Importantly, they showed that this star polymer didn't hurt mammalian cells and that it was able to clear an infection in a mouse. This is the first time one of these compounds has been able to do all three of those things: kill resistant bacteria in a dish, kill resistant bacteria in a mammal, and not hurt the cells of the mammal. Finally, the bacteria did not become resistant to the treatment!

More from CafeMom: What Every Parent Should Know Before Giving Antibiotics To Their Child

Why is it getting easier for bacteria to resist traditional antibiotics?
Imagine the bacteria is a car. Antibiotics are precise and can remove the brakes or unscrew the oil plug or unplug the battery or any number of highly specific things that can break a car.

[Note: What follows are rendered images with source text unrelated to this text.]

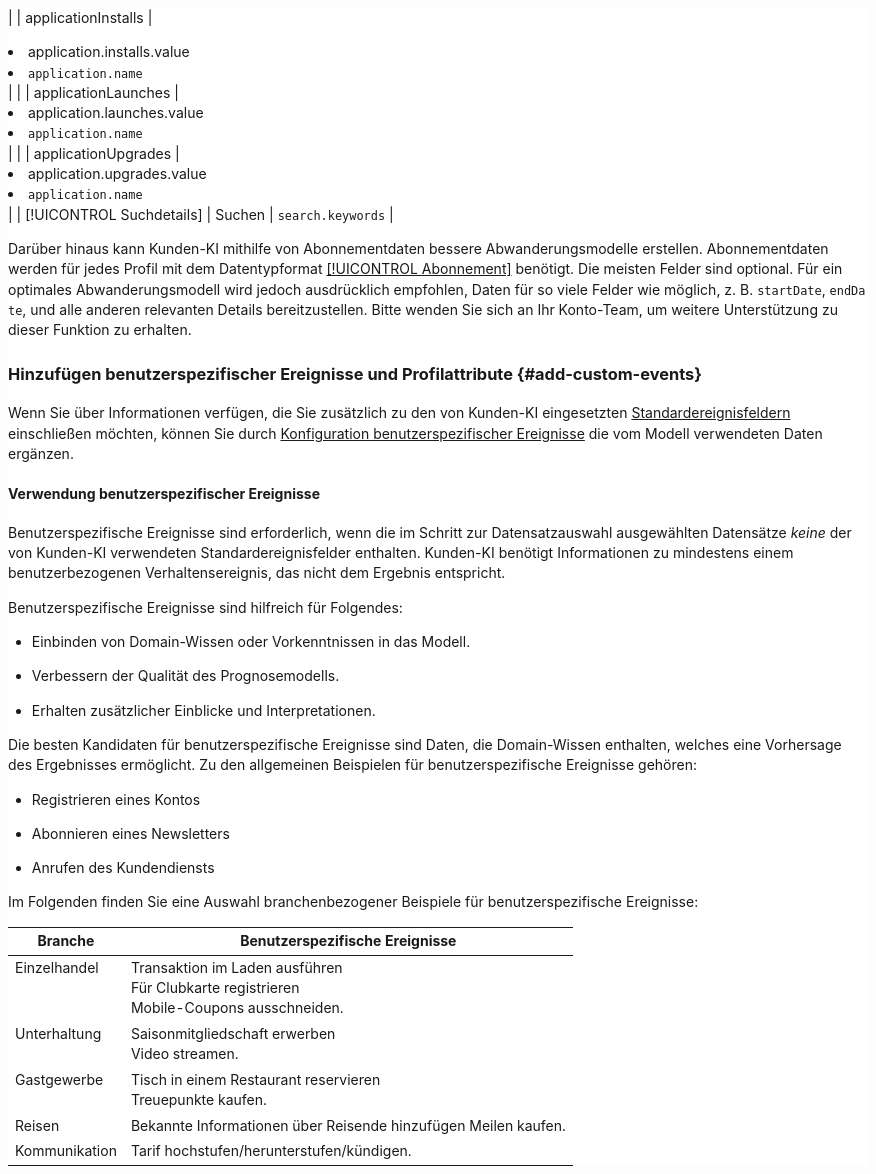 |  | applicationInstalls | <li> application.installs.value </li> <li> `application.name` </li> |
|  | applicationLaunches | <li> application.launches.value </li> <li> `application.name` </li> |
|  | applicationUpgrades | <li> application.upgrades.value </li> <li> `application.name` </li> |
| [!UICONTROL Suchdetails] | Suchen | `search.keywords` |

Darüber hinaus kann Kunden-KI mithilfe von Abonnementdaten bessere Abwanderungsmodelle erstellen. Abonnementdaten werden für jedes Profil mit dem Datentypformat [[!UICONTROL Abonnement]](../../xdm/data-types/subscription.md) benötigt. Die meisten Felder sind optional. Für ein optimales Abwanderungsmodell wird jedoch ausdrücklich empfohlen, Daten für so viele Felder wie möglich, z. B. `startDate`, `endDate`, und alle anderen relevanten Details bereitzustellen. Bitte wenden Sie sich an Ihr Konto-Team, um weitere Unterstützung zu dieser Funktion zu erhalten.

### Hinzufügen benutzerspezifischer Ereignisse und Profilattribute {#add-custom-events}

Wenn Sie über Informationen verfügen, die Sie zusätzlich zu den von Kunden-KI eingesetzten [Standardereignisfeldern](#standard-events) einschließen möchten, können Sie durch [Konfiguration benutzerspezifischer Ereignisse](./user-guide/configure.md#custom-events) die vom Modell verwendeten Daten ergänzen.

#### Verwendung benutzerspezifischer Ereignisse

Benutzerspezifische Ereignisse sind erforderlich, wenn die im Schritt zur Datensatzauswahl ausgewählten Datensätze *keine* der von Kunden-KI verwendeten Standardereignisfelder enthalten. Kunden-KI benötigt Informationen zu mindestens einem benutzerbezogenen Verhaltensereignis, das nicht dem Ergebnis entspricht.

Benutzerspezifische Ereignisse sind hilfreich für Folgendes:

- Einbinden von Domain-Wissen oder Vorkenntnissen in das Modell.

- Verbessern der Qualität des Prognosemodells.

- Erhalten zusätzlicher Einblicke und Interpretationen.

Die besten Kandidaten für benutzerspezifische Ereignisse sind Daten, die Domain-Wissen enthalten, welches eine Vorhersage des Ergebnisses ermöglicht. Zu den allgemeinen Beispielen für benutzerspezifische Ereignisse gehören:

- Registrieren eines Kontos

- Abonnieren eines Newsletters

- Anrufen des Kundendiensts

Im Folgenden finden Sie eine Auswahl branchenbezogener Beispiele für benutzerspezifische Ereignisse:

| Branche | Benutzerspezifische Ereignisse |
| --- | --- |
| Einzelhandel | Transaktion im Laden ausführen<br>Für Clubkarte registrieren<br>Mobile-Coupons ausschneiden. |
| Unterhaltung | Saisonmitgliedschaft erwerben <br> Video streamen. |
| Gastgewerbe | Tisch in einem Restaurant reservieren <br> Treuepunkte kaufen. |
| Reisen | Bekannte Informationen über Reisende hinzufügen Meilen kaufen. |
| Kommunikation | Tarif hochstufen/herunterstufen/kündigen. |
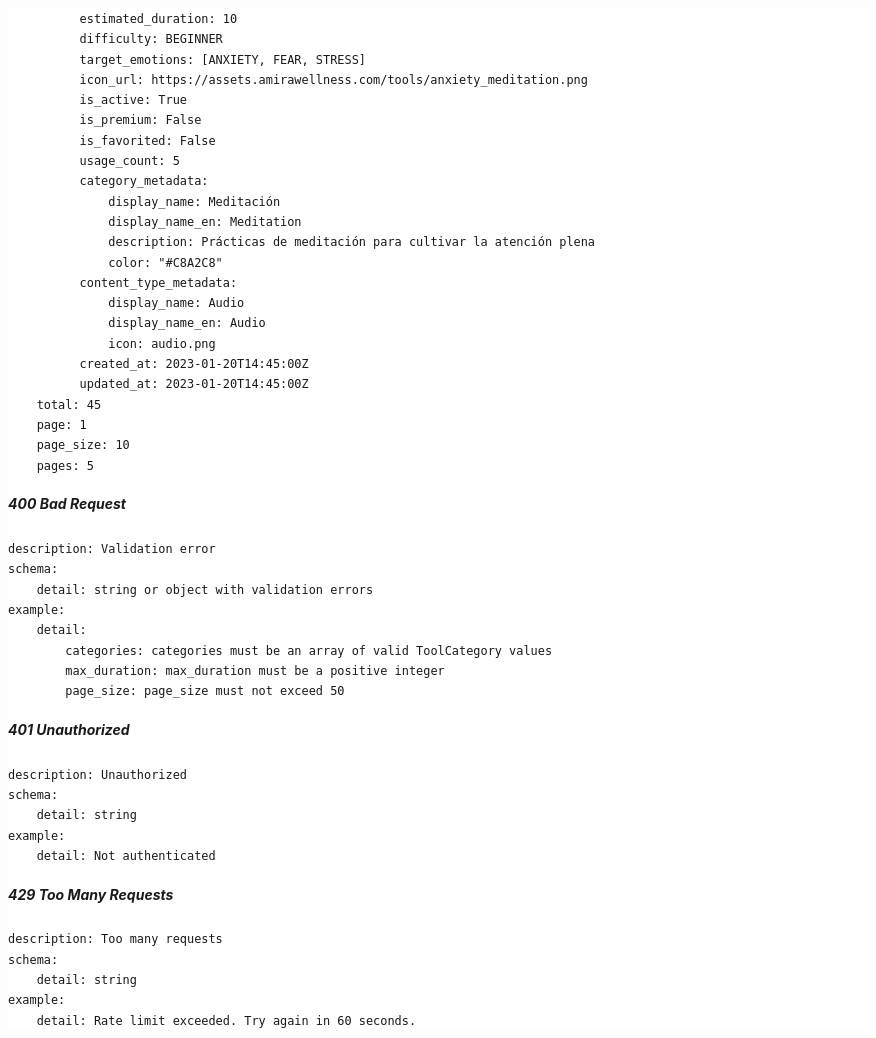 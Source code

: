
 ```
          estimated_duration: 10
          difficulty: BEGINNER
          target_emotions: [ANXIETY, FEAR, STRESS]
          icon_url: https://assets.amirawellness.com/tools/anxiety_meditation.png
          is_active: True
          is_premium: False
          is_favorited: False
          usage_count: 5
          category_metadata:
              display_name: Meditación
              display_name_en: Meditation
              description: Prácticas de meditación para cultivar la atención plena
              color: "#C8A2C8"
          content_type_metadata:
              display_name: Audio
              display_name_en: Audio
              icon: audio.png
          created_at: 2023-01-20T14:45:00Z
          updated_at: 2023-01-20T14:45:00Z
    total: 45
    page: 1
    page_size: 10
    pages: 5
```

##### 400 Bad Request
```
description: Validation error
schema:
    detail: string or object with validation errors
example:
    detail:
        categories: categories must be an array of valid ToolCategory values
        max_duration: max_duration must be a positive integer
        page_size: page_size must not exceed 50
```

##### 401 Unauthorized
```
description: Unauthorized
schema:
    detail: string
example:
    detail: Not authenticated
```

##### 429 Too Many Requests
```
description: Too many requests
schema:
    detail: string
example:
    detail: Rate limit exceeded. Try again in 60 seconds.
```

It's pretty easy to change the bolts or lock the hood and block the interaction from happening. 

This star polymer is like artillery that will blow holes in the car. Enough of them, and the car will be dead. It's not easy to become resistant to physical damage.

So how promising IS Lam's research?
This research is really promising! I will say first that although this is a great start, there is never a guarantee that this technology will work in people. We hope so, but we are a ways away from being sure about that. 

If it does continue to work, it could create a new class of drugs that would be able to kill bacteria without worry of resistance. Antibiotic resistance is one of the biggest medical issues of our time. Some bacterial infections like staphylococcus (MRSA), tuberculosis, gonorrhea, and others are getting more and more difficult to treat.

In modern medicine, it is still hard to believe that we can get infected by a bacteria and not be able to be cured. Even worse, surgeries of all types would become much more risky in what is termed a "post-antibiotic world," where the majority of bacterial infections are no longer treatable.

Research like this is essential to avoid the dire consequences of a truly post-antibiotic world. 

Still, this research is in its infancy. While promising, it is important to understand that this is not a solution to the resistance problem. Not yet. However, we're cautiously optimistic that work like this will lead us there in the near future.